It’s a cliche that the kitchen is the heart of the home.  For families who love to cook and eat together, though, it is true. After many years of cooking (often alone) in a kitchen separate from the rest of the house I was excited about designing a space that was more open plan, with the main cooking and prepping area integrated with the dinning and lounge, but with a scullery area tucked out of sight.

View from dining room/lounge

View from dining room/lounge

I trust you will agree, that even if you have no interest in the green stuff, this is a beautiful kitchen.  You know you’re getting the green info any way, so here goes:

We chose bamboo for the cabinetry as it is the most extraordinary sustainable product.  It grows up to 10 cm per day (is actually a grass) and is as hard as nails by the time it is processed into a ‘plank’.  A far greener option than any wood you could choose.
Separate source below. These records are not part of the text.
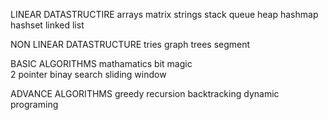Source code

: LINEAR DATASTRUCTIRE
    arrays
    matrix
    strings
    stack 
    queue
    heap 
    hashmap
    hashset
    linked list

NON LINEAR DATASTRUCTURE
    tries 
    graph
    trees
    segment

BASIC ALGORITHMS
    mathamatics
    bit magic  
    2 pointer
    binay search
    sliding window

ADVANCE ALGORITHMS
    greedy 
    recursion
    backtracking
    dynamic programing 
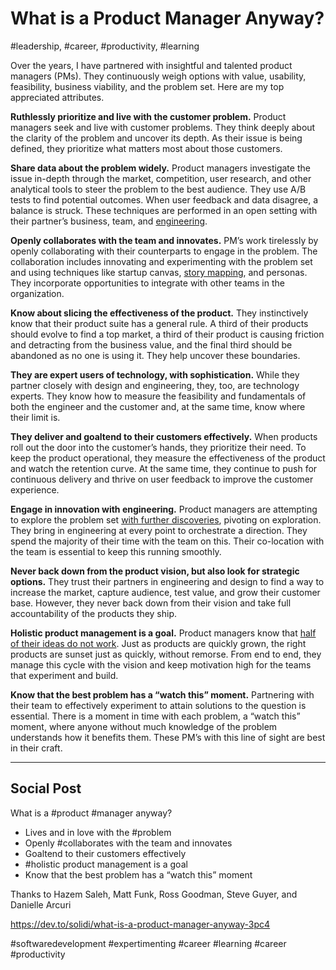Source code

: # What is a Product Manager Anyway?
#leadership, #career, #productivity, #learning

Over the years, I have partnered with insightful and talented product managers (PMs). They continuously weigh options with value, usability, feasibility, business viability, and the problem set. Here are my top appreciated attributes.

**Ruthlessly prioritize and live with the customer problem.** Product managers seek and live with customer problems. They think deeply about the clarity of the problem and uncover its depth. As their issue is being defined, they prioritize what matters most about those customers.

**Share data about the problem widely.** Product managers investigate the issue in-depth through the market, competition, user research, and other analytical tools to steer the problem to the best audience. They use A/B tests to find potential outcomes. When user feedback and data disagree, a balance is struck. These techniques are performed in an open setting with their partner’s business, team, and [engineering](https://dev.to/solidi/what-is-a-software-engineer-anyway-3fb2).

**Openly collaborates with the team and innovates.** PM’s work tirelessly by openly collaborating with their counterparts to engage in the problem. The collaboration includes innovating and experimenting with the problem set and using techniques like startup canvas, [story mapping](https://twitter.com/jeffpatton), and personas. They incorporate opportunities to integrate with other teams in the organization.

**Know about slicing the effectiveness of the product.** They instinctively know that their product suite has a general rule. A third of their products should evolve to find a top market, a third of their product is causing friction and detracting from the business value, and the final third should be abandoned as no one is using it. They help uncover these boundaries.

**They are expert users of technology, with sophistication.** While they partner closely with design and engineering, they, too, are technology experts. They know how to measure the feasibility and fundamentals of both the engineer and the customer and, at the same time, know where their limit is.

**They deliver and goaltend to their customers effectively.** When products roll out the door into the customer’s hands, they prioritize their need. To keep the product operational, they measure the effectiveness of the product and watch the retention curve. At the same time, they continue to push for continuous delivery and thrive on user feedback to improve the customer experience.

**Engage in innovation with engineering.** Product managers are attempting to explore the problem set [with further discoveries](https://medium.com/hackernoon/the-springboard-pattern-340e00379404), pivoting on exploration. They bring in engineering at every point to orchestrate a direction. They spend the majority of their time with the team on this. Their co-location with the team is essential to keep this running smoothly.

**Never back down from the product vision, but also look for strategic options.** They trust their partners in engineering and design to find a way to increase the market, capture audience, test value, and grow their customer base. However, they never back down from their vision and take full accountability of the products they ship.

**Holistic product management is a goal.** Product managers know that [half of their ideas do not work](https://twitter.com/cagan). Just as products are quickly grown, the right products are sunset just as quickly, without remorse. From end to end, they manage this cycle with the vision and keep motivation high for the teams that experiment and build.

**Know that the best problem has a “watch this” moment.** Partnering with their team to effectively experiment to attain solutions to the question is essential. There is a moment in time with each problem, a “watch this” moment, where anyone without much knowledge of the problem understands how it benefits them. These PM’s with this line of sight are best in their craft.

---

## Social Post

What is a #product #manager anyway?

- Lives and in love with the #problem
- Openly #collaborates with the team and innovates
- Goaltend to their customers effectively
- #holistic product management is a goal
- Know that the best problem has a “watch this” moment

Thanks to Hazem Saleh, Matt Funk, Ross Goodman, Steve Guyer, and Danielle Arcuri

https://dev.to/solidi/what-is-a-product-manager-anyway-3pc4

#softwaredevelopment #expertimenting #career #learning #career #productivity
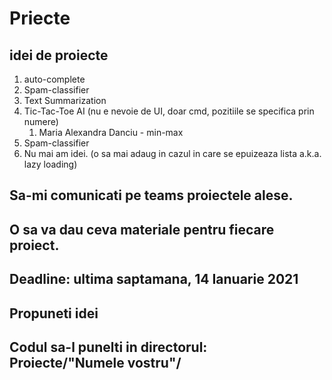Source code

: # Priecte
## idei de proiecte
1. auto-complete 
2. Spam-classifier 
3. Text Summarization 
4. Tic-Tac-Toe AI (nu e nevoie de UI, doar cmd, pozitiile se specifica prin numere)
    1. Maria Alexandra Danciu - min-max
5. Spam-classifier 
6. Nu mai am idei. (o sa mai adaug in cazul in care se epuizeaza lista a.k.a. lazy loading)
## Sa-mi comunicati pe teams proiectele alese. 
## O sa va dau ceva materiale pentru fiecare proiect.
## Deadline: ultima saptamana, 14 Ianuarie 2021
## Propuneti idei
## Codul sa-l punelti in directorul: Proiecte/"Numele vostru"/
Better still, it has been heat processed to give it this gorgeous caramel colour, which will never scratch off like a stain/coloured varnish.  So for those of you who have been put off all the ‘blonde’ bamboo that’s mostly available this other option may be of interest.  Darryn Kemper from Woodkraft Kitchens did the installation.  Wonderful precision craftmanship, thank you Darryn, it was a joy watching you work!

Bamboo cabinetry edges close up

Bamboo cabinetry edges close up


I love the way the lamination is visible on the edges of the panels and doors – proudly announcing that this is a special material!

Composte work surface with 60% recycled content

Composte work surface with 60% recycled content

We found this fabulous work top product from Samsung.  It has aproximately 60% recycled content in it.  Natural granite is hard pressed to compete for beauty and no hillsides have been demolished in the process.  This particular composite has unusual copper coloured flecks in it – a beautiful tie-in to the colour of the bamboo.  Tracey and her team from Flintstone Granite and Marble did a wonderful job on the installation. Lots of tricky elements and cut outs all executed beautifully.

Recycling bins

Recycling bins

We thought long and hard about the re-cycling storage.  At one point we were thinking about ‘post boxes’ to outside bins. This could have led to a lot of broken glass so we went more conventional with large pull out drawers with off-the-shelf plastic bins lined with the bags that they go to the re-cycling depot in. I’ve made the bags out of large feed sacks simply by sewing on handles. Works like a charm.

Worm food drawer

Worm food drawer

After years of having containers with the worm food (vegetable, fruit cuttings) sitting on bowls on the counter top a special drawer was planned to scoop the peelings into as we go.  Far less unsightly.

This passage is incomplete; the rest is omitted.